Insurance has always been a complex, multi-stakeholder process. Now, the rise of the ecosystem brings insurers to a stark crossroads. Embrace a world of interconnected products and seamless services offered through partnerships with companies in and outside of the industry or risk obsolescence.  

By proactively positioning themselves within these ecosystems, insurers can redefine their role, offering value that transcends traditional risk mitigation and becomes part of a comprehensive customer experience. This shift marks a departure from the past where insurers were the sole gatekeepers of this domain. With the dismantling of data silos and the advent of open technologies, the field has widened.
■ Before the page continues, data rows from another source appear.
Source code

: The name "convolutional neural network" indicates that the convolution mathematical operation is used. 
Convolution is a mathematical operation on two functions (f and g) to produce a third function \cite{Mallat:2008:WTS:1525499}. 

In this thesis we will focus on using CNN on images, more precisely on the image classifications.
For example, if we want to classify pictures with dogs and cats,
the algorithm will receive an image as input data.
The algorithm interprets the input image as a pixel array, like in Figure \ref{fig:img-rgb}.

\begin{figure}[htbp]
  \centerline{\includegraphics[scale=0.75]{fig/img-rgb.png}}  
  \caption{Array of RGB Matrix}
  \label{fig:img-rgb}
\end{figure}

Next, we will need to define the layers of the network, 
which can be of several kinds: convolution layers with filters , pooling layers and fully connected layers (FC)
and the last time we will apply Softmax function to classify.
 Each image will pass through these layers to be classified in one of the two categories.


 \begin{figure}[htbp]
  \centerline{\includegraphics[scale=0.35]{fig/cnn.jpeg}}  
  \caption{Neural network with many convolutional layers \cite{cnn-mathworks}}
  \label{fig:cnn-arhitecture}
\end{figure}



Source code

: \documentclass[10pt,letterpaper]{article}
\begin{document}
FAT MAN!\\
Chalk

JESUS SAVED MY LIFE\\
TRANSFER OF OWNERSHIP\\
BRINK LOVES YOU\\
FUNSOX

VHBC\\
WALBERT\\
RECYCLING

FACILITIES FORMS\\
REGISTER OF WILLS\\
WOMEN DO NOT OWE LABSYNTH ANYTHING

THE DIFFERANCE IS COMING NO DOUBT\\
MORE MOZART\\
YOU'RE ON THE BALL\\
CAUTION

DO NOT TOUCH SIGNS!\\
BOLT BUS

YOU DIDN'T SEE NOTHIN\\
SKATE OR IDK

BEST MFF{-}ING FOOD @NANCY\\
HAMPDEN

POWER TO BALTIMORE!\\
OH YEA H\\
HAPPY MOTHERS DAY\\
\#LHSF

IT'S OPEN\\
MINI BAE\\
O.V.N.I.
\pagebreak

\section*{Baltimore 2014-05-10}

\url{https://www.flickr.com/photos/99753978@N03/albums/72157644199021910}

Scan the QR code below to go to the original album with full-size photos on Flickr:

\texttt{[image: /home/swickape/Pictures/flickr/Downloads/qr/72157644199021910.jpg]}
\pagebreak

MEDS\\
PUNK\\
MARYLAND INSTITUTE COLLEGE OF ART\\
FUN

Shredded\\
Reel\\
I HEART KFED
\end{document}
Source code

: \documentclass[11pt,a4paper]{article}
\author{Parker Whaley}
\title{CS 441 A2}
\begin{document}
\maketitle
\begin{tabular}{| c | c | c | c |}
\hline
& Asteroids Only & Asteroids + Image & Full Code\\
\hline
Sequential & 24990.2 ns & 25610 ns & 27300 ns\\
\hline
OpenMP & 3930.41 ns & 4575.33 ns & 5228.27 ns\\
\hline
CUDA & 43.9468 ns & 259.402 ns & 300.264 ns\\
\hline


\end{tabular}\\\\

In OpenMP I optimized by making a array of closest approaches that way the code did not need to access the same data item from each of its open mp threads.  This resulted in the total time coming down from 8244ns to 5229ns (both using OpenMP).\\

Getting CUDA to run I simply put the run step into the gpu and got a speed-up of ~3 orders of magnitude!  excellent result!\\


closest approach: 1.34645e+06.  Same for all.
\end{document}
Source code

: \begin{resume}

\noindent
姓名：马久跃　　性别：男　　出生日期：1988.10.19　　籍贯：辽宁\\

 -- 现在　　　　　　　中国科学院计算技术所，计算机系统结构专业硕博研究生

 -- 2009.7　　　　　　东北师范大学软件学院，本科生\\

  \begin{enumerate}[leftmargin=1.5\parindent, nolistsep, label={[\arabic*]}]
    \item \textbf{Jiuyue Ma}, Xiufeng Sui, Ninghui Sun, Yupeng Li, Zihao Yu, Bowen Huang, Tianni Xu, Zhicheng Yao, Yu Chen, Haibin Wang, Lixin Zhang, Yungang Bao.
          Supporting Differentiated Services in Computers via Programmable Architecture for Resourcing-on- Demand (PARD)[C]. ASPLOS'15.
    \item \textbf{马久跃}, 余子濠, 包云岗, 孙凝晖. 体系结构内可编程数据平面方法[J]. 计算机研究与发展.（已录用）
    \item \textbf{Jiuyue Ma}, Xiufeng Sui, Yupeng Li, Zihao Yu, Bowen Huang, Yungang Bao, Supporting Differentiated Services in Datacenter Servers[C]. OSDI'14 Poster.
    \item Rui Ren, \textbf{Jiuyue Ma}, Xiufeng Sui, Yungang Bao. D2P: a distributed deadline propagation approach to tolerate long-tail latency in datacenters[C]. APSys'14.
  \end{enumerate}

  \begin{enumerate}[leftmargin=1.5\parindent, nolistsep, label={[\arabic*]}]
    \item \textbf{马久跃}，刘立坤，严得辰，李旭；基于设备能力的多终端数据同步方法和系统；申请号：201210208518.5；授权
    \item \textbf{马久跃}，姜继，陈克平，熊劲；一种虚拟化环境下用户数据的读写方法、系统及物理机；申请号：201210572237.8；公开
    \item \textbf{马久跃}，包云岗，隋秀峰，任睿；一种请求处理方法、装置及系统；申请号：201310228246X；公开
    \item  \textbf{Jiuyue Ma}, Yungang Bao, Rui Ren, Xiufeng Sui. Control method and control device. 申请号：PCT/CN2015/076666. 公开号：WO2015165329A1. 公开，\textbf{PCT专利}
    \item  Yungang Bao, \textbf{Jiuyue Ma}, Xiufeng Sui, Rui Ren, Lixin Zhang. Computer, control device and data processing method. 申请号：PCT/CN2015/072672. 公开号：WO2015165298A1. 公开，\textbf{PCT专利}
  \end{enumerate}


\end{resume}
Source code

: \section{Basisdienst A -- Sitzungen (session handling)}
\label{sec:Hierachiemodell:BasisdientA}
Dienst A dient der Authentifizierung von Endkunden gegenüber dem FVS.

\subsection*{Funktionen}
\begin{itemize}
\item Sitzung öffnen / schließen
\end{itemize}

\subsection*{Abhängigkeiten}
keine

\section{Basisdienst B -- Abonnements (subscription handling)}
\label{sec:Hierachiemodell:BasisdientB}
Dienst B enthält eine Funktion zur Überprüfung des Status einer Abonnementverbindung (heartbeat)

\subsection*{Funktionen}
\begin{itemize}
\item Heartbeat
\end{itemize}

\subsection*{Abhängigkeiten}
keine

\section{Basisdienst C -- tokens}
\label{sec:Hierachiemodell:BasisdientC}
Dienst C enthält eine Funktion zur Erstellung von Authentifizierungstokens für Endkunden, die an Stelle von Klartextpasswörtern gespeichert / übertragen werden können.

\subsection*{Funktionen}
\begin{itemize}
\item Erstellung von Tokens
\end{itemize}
This has enabled new players to craft innovative solutions.  

Ecosystems, characterized by their interconnected and integrated services, provide a platform for users to access a multitude of services seamlessly.  

The use cases this creates are numerous.  

Industry  Use Cases 
Smart Home Technology Integration of insurance for theft protection and natural disaster safeguards within smart home devices. 
Financial Services Travel and emergency health insurance for credit card holders; insurance linked to loyalty programs. 
Consumer Electronics  Point of sale insurance for valuable, sensitive goods, that can cover transport, delivery, warranties and manufacturing issues. 
Automotive Insurance for theft, accidents, and roadside assistance within the car purchasing process.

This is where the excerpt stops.